ST. LOUIS -- Bozo the baboon grabs a small plastic cage, filled with cabbage and green beans, and heaves it across his pen. His fluffy, gray hair bounces as he trots after it.
Four female baboons have figured out how to unlatch their food cages. They sit on their crimson bottoms and munch the vegetables. Bozo keeps flinging his cage until it bursts open.
"He's not the brightest bulb," said St. Louis Zoo primate keeper Ingrid Porton.
The scene amuses a family, but it's not for their benefit. The cages are supposed to amuse the baboons. Don't call the cages toys, however. They are "enrichment," according to Porton.

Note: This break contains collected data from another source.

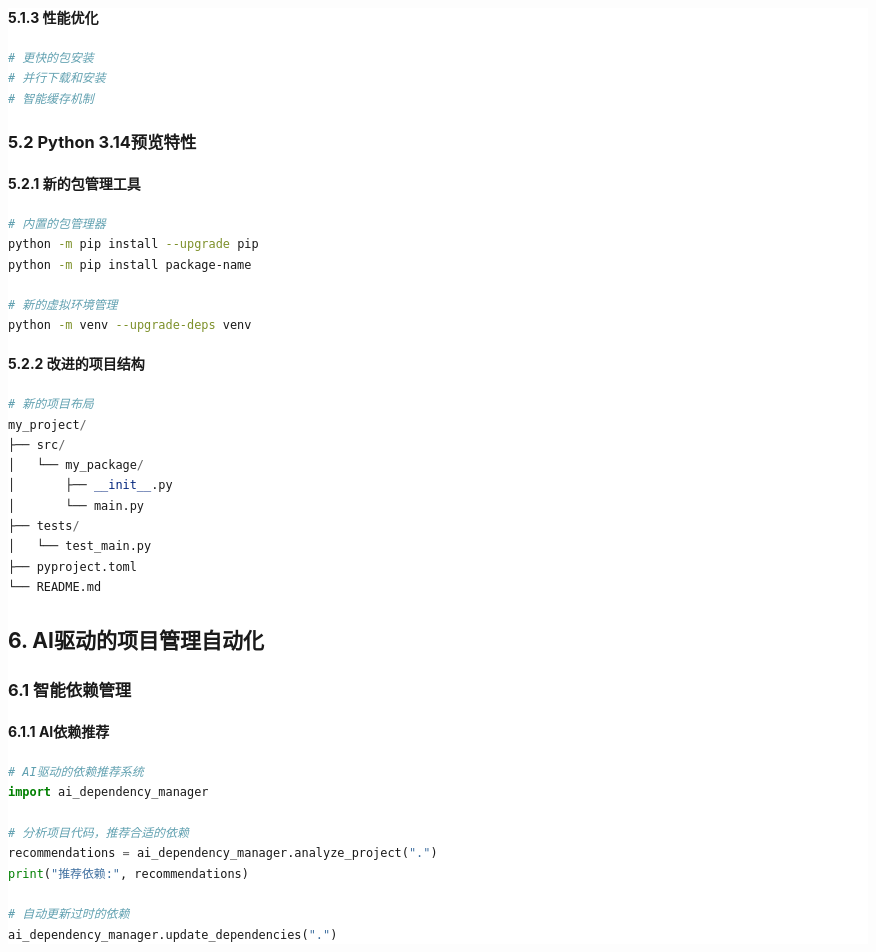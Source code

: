 #### 5.1.3 性能优化

```python
# 更快的包安装
# 并行下载和安装
# 智能缓存机制
```

### 5.2 Python 3.14预览特性

#### 5.2.1 新的包管理工具

```bash
# 内置的包管理器
python -m pip install --upgrade pip
python -m pip install package-name

# 新的虚拟环境管理
python -m venv --upgrade-deps venv
```

#### 5.2.2 改进的项目结构

```python
# 新的项目布局
my_project/
├── src/
│   └── my_package/
│       ├── __init__.py
│       └── main.py
├── tests/
│   └── test_main.py
├── pyproject.toml
└── README.md
```

## 6. AI驱动的项目管理自动化

### 6.1 智能依赖管理

#### 6.1.1 AI依赖推荐

```python
# AI驱动的依赖推荐系统
import ai_dependency_manager

# 分析项目代码，推荐合适的依赖
recommendations = ai_dependency_manager.analyze_project(".")
print("推荐依赖:", recommendations)

# 自动更新过时的依赖
ai_dependency_manager.update_dependencies(".")
```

Zoos used to be content with being humane. Now, they have to entertain. Since 2002, the American Zoo and Aquarium Association has required its 211 accredited members to have an enrichment program. The practice reflects a growing body of research that says bored animals are unhealthy animals.
"It's kind of hard to define animal boredom," said Denise Leonard, a doctoral student in animal behavior at St. Louis University. "We can't ask the animal."
David Shepherdson, a researcher at the Oregon Zoo, adds that there's a danger in presuming that animals will enjoy what humans enjoy -- or that animals can "enjoy" anything at all.
What zookeepers do know is that stimulated animals seem to be healthier. Without stimulation, they say, animals show "stereotypic behavior." Birds pluck themselves. Big cats chew their tails. Primates pick a wound for no reason.
Shepherdson said he has found high stress hormone levels in polar bears that pace back and forth. Now, studies are showing that enrichment -- whether a food puzzle or a change in the animals' pens -- can help reduce that stress.
Nadja Wielebnowski, an ecologist at the Brookfield Zoo in Chicago, has studied 74 captive clouded leopards. The clouded leopard is a secretive cat that likes to climb. Wielebnowski found higher levels of stress hormones when pens were smaller and less elaborate.
Wielebnowski then added hiding and climbing spaces to leopard pens in six of the zoos she studied. Stress levels dropped, she said.
The science backing up enrichment may just be emerging, but zoos have been doing it for years. Porton said the St. Louis Zoo began its enrichment program in 1996.
"We've seen a complete evolution," she said. "Older keepers just wanted to do the routine. Now the keepers think it's wrong if you don't do" enrichment.
At zoos, the question now isn't so much whether enrichment is good. It's what type of enrichment works best.
With small budgets, zoos are finding ways to make enrichment creative and economical.
At the National Zoo in Washington, an octopus gets to unscrew a jar filled with shrimp. The Oregon Zoo gives its polar bears whole salmon frozen in a five-gallon bucket of ice.
At the St. Louis Zoo, a purple hyacinth macaw chews on the end of a long cardboard tube that sometimes has bananas in it. A 42-year-old caracara, a scavenging raptor, peers into a papier mache hive and gobbles up the dead mouse hidden within.
There's enrichment even in the insect house, though invertebrate keeper Bob Merz acknowledges that sometimes his insects are the enrichment for other zoo animals.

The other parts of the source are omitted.